= Data in this exercise =
☆ ☆ ☆ ☆ ☆ ☆ ☆

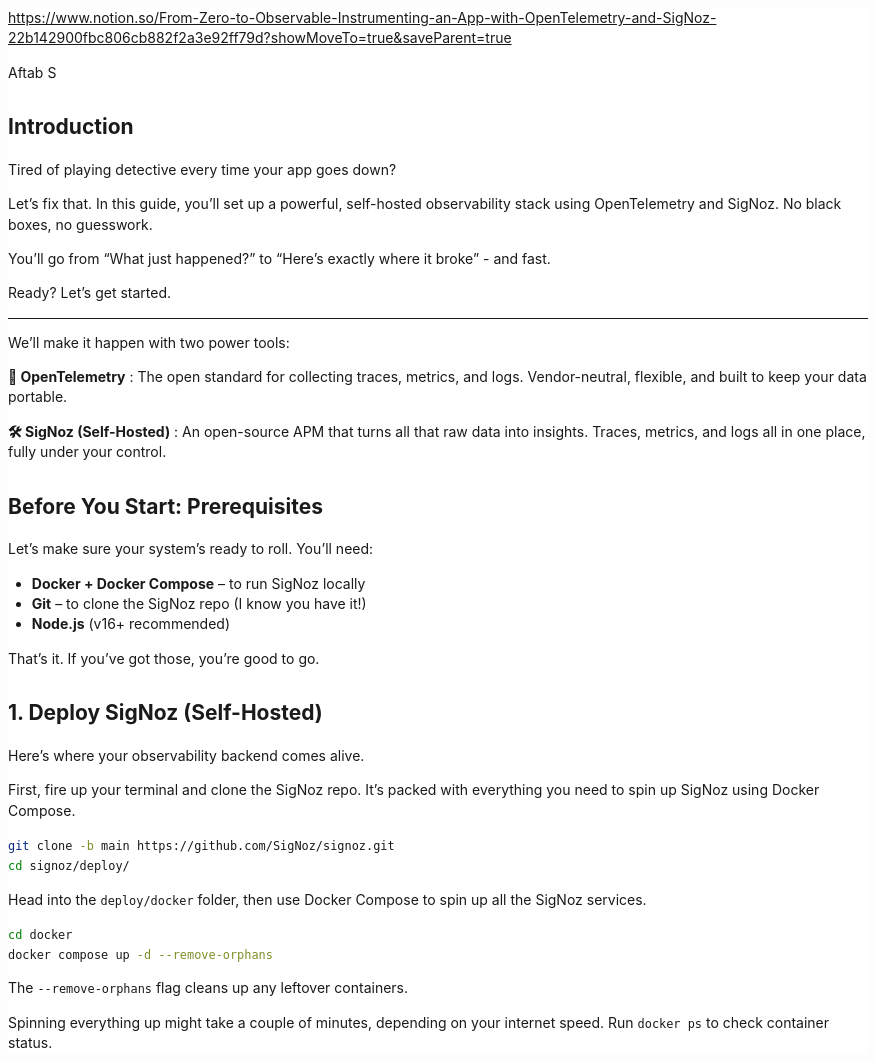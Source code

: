 https://www.notion.so/From-Zero-to-Observable-Instrumenting-an-App-with-OpenTelemetry-and-SigNoz-22b142900fbc806cb882f2a3e92ff79d?showMoveTo=true&saveParent=true

Aftab S

## Introduction

Tired of playing detective every time your app goes down?

Let’s fix that. In this guide, you’ll set up a powerful, self-hosted observability stack using OpenTelemetry and SigNoz. No black boxes, no guesswork.

You’ll go from “What just happened?” to “Here’s exactly where it broke” - and fast.

Ready? Let’s get started.

---

We’ll make it happen with two power tools:

**🔎 OpenTelemetry** : The open standard for collecting traces, metrics, and logs. Vendor-neutral, flexible, and built to keep your data portable.

**🛠 SigNoz (Self-Hosted)** : An open-source APM that turns all that raw data into insights. Traces, metrics, and logs all in one place, fully under your control.

## Before You Start: Prerequisites

Let’s make sure your system’s ready to roll. You’ll need:

- **Docker + Docker Compose** – to run SigNoz locally
- **Git** – to clone the SigNoz repo (I know you have it!)
- **Node.js** (v16+ recommended)

That’s it. If you’ve got those, you’re good to go.

## 1. Deploy SigNoz (Self-Hosted)

Here’s where your observability backend comes alive.

First, fire up your terminal and clone the SigNoz repo. It’s packed with everything you need to spin up SigNoz using Docker Compose.

```bash
git clone -b main https://github.com/SigNoz/signoz.git
cd signoz/deploy/
```

Head into the `deploy/docker` folder, then use Docker Compose to spin up all the SigNoz services.

```bash
cd docker
docker compose up -d --remove-orphans
```

The `--remove-orphans` flag cleans up any leftover containers.

Spinning everything up might take a couple of minutes, depending on your internet speed. Run `docker ps` to check container status.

☆ ☆ ☆ ☆ ☆ ☆ ☆

= Assignment =
Filter the entries down to the lines with the word "need" in them, and copy those lines.

= Response to this task =
Let’s make sure your system’s ready to roll. You’ll need:
First, fire up your terminal and clone the SigNoz repo. It’s packed with everything you need to spin up SigNoz using Docker Compose.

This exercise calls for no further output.